**What is required:**
Beginning with the line containing "## Mode Paysage (Calculatrice scientifique)" and ending with the line containing "## This is the", write out each line of the records below exactly; pictures and lines outside that range are left out.

**Records supplied:**
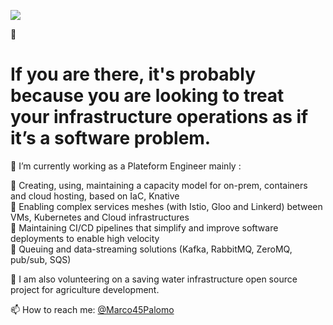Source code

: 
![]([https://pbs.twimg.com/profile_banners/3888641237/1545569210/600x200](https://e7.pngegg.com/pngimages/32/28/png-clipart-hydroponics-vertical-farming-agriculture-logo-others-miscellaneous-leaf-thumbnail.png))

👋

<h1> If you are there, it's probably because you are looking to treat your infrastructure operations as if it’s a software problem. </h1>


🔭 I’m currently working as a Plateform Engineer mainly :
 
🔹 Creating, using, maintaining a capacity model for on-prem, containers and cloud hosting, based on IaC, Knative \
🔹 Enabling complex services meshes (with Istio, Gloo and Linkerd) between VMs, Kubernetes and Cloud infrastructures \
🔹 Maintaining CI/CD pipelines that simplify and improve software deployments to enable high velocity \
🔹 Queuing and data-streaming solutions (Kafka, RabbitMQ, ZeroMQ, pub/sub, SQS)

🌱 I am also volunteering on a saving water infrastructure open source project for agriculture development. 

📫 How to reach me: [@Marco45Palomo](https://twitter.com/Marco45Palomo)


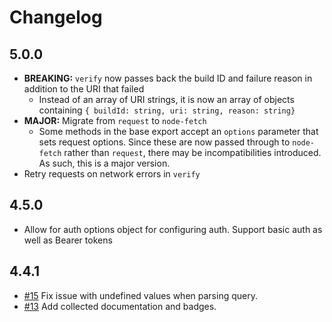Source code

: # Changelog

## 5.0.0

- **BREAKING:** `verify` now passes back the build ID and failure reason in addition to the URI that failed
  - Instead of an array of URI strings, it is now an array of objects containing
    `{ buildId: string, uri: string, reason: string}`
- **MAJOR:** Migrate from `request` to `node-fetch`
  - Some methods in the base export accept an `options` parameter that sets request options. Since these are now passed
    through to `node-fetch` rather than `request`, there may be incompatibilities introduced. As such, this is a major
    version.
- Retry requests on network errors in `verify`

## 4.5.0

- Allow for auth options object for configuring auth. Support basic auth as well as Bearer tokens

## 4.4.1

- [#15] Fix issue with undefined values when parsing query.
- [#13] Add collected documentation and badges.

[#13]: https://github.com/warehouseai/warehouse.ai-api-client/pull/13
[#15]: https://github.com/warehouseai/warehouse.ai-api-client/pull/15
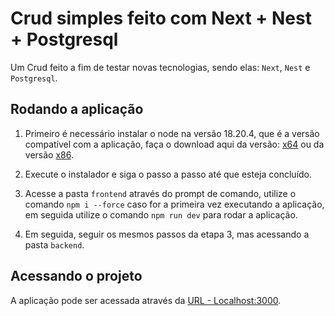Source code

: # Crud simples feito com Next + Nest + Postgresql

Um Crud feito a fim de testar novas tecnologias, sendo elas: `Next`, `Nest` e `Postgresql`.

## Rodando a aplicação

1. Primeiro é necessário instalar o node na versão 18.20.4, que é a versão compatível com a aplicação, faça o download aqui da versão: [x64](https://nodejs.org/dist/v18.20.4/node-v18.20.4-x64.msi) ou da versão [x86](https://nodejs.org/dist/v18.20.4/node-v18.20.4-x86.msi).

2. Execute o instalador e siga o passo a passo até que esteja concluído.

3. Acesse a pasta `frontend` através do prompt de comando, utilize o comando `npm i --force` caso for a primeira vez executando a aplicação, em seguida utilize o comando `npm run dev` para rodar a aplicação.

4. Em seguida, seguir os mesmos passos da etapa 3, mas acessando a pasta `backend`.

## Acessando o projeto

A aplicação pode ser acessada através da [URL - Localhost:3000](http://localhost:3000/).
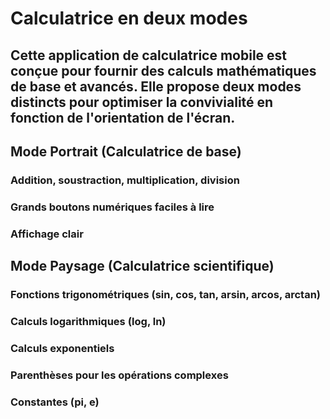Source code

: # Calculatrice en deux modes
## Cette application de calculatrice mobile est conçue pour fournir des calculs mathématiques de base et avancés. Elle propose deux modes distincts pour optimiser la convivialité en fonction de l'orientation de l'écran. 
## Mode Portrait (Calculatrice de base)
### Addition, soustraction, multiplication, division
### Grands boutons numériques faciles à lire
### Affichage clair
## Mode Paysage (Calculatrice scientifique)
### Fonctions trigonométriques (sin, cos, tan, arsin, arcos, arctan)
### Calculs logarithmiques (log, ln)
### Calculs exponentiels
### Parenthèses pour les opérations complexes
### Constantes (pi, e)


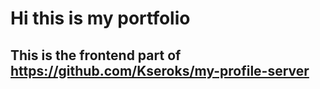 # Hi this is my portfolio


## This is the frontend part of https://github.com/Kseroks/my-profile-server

==

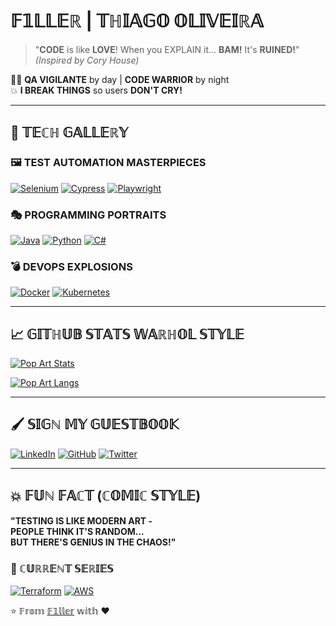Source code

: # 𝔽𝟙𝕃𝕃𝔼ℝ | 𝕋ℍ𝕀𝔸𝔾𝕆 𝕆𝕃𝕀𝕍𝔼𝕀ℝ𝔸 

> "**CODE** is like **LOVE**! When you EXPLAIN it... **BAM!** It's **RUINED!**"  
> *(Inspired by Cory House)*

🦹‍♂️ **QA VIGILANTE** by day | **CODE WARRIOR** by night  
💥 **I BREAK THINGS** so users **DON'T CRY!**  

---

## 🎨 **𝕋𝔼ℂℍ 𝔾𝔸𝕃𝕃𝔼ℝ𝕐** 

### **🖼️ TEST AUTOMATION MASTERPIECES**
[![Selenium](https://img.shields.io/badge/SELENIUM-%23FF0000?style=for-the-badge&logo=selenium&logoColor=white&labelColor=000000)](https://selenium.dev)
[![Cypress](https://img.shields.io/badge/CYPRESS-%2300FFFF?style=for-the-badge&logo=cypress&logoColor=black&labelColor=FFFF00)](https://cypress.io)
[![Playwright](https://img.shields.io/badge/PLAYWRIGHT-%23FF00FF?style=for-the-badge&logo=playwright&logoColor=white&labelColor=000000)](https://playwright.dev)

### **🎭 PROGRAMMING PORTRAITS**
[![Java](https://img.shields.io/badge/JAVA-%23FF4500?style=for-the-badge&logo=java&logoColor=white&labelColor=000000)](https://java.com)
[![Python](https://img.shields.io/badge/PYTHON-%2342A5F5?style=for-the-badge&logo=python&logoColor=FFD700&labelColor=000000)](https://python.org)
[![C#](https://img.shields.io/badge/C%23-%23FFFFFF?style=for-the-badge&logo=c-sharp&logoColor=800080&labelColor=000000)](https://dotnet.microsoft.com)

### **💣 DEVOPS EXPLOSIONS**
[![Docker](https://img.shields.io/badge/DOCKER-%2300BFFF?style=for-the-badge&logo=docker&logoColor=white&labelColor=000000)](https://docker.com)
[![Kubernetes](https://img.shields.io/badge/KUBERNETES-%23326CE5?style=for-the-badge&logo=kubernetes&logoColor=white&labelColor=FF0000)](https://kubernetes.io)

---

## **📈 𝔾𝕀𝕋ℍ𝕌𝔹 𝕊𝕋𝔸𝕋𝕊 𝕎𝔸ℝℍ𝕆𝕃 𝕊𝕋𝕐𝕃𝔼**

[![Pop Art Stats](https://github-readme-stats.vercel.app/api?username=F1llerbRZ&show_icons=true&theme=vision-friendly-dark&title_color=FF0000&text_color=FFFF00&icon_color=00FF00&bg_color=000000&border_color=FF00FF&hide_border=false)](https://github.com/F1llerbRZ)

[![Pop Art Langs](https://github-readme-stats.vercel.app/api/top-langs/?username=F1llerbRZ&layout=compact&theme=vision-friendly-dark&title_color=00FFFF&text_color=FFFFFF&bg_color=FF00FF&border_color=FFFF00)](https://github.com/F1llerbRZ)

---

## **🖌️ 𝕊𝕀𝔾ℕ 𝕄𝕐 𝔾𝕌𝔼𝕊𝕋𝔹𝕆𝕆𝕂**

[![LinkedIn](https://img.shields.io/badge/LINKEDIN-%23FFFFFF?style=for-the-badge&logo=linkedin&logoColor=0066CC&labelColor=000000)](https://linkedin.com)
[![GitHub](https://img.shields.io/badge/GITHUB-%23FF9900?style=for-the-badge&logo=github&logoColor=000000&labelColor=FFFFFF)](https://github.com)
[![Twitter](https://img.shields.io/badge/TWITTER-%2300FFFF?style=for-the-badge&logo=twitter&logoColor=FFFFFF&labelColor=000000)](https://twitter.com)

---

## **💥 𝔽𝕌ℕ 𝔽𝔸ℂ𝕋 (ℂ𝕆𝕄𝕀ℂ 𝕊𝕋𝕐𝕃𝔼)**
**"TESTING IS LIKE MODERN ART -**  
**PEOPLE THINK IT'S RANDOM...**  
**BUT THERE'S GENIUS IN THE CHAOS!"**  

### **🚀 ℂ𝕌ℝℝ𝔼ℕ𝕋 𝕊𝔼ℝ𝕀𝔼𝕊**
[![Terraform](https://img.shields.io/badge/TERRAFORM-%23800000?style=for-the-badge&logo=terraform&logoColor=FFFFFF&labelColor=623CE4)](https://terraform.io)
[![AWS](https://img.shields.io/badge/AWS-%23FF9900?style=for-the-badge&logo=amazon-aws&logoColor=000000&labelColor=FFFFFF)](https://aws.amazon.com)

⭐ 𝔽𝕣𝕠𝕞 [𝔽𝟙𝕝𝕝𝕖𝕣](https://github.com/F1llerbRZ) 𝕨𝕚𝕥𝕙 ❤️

**Result for this exercise:**
## Mode Paysage (Calculatrice scientifique)
### Fonctions trigonométriques (sin, cos, tan, arsin, arcos, arctan)
### Calculs logarithmiques (log, ln)
### Calculs exponentiels
### Parenthèses pour les opérations complexes
### Constantes (pi, e)


 # Hi this is my portfolio


## This is the frontend part of https://github.com/Kseroks/my-profile-server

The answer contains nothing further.